Niestety w pierwszym spotkaniu III rundy pucharu EHF Energa AZS Koszalin przegrała z Astrakhanochka Astrachań 36:27. Koszalinianki po pierwszej połowie przegrywały różnicą sześciu bramek 17:11. W drugiej połowie grały trochę lepiej ale to nie wystarczyło, by pokonać rozpędzone Rosjanki. Zespół z Rosji wygrywając różnicą dziewięciu bramek jest w komfortowej sytuacji przed spotkaniem rewanżowym, które zostanie rozegrane w Koszalinie 16 listopada o godzinie 17. Najwięcej bramek dla biało zielonych zdobyła Monika Odrowska 6 oraz Joanna Załoga 6. W drużynie rywalek najlepiej rzucały zawodniczki pochodzące z Bałkanów Marija Jovanovic 11 oraz Jelena Eric 9.

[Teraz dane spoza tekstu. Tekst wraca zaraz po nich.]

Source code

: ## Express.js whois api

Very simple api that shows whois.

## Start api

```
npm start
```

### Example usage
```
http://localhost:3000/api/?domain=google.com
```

Koszalinianki bardzo dobrze weszły w spotkanie. Przy 2,5 tysięcznej widowni prowadziły równą walkę od początku spotkania do około 25 minuty gdzie był wynik remisowy 11:11. Ostatnie pięć minut pierwszej połowy akademiczki zaliczyły jednak przestój. Doświadczone Rosjanki wykorzystały to bardzo szybko i zdobyły sześć bramek z rzędu. Na przerwę schodziły już w prowadzeniem 17:11. Bardzo aktywna była zawodnicza z Czarnogóry Marija Jovanovic, która dzisiejszego dnia była nie do zatrzymania.
W drugiej połowie zespół z Astrachania powiększył przewagę do ośmiu bramek. Do 40 minuty utrzymywał znaczną przewagę bramkową i kontrolował spotkanie. Koszalinianki nie składały jednak broni i pomału zaczęły odrabiać stratę do rywalek. Na dziesięć minut przed końcem spotkania strata wynosiła już tylko sześć bramek. Niestety kilka błędnych decyzji pary sędziowskiej z Czarnogóry podcięło skrzydła akademiczką z Koszalina. Gospodynie ponownie osiągnęły 9-10 bramkową przewagę i pewnie zmierzały po pierwsze zwycięstwo. Ostatecznie koszalinianki przegrały różnicą dziewięciu bramek 36:27. Strata duża i w roli faworyta stawia rosyjski zespół, który przyjedzie bez kompleksów do Koszalina. Jednak przy fantastycznej koszalińskiej widowni mogą zadrżeć nogi szczypiornistką z nad Morza Kaspijskiego.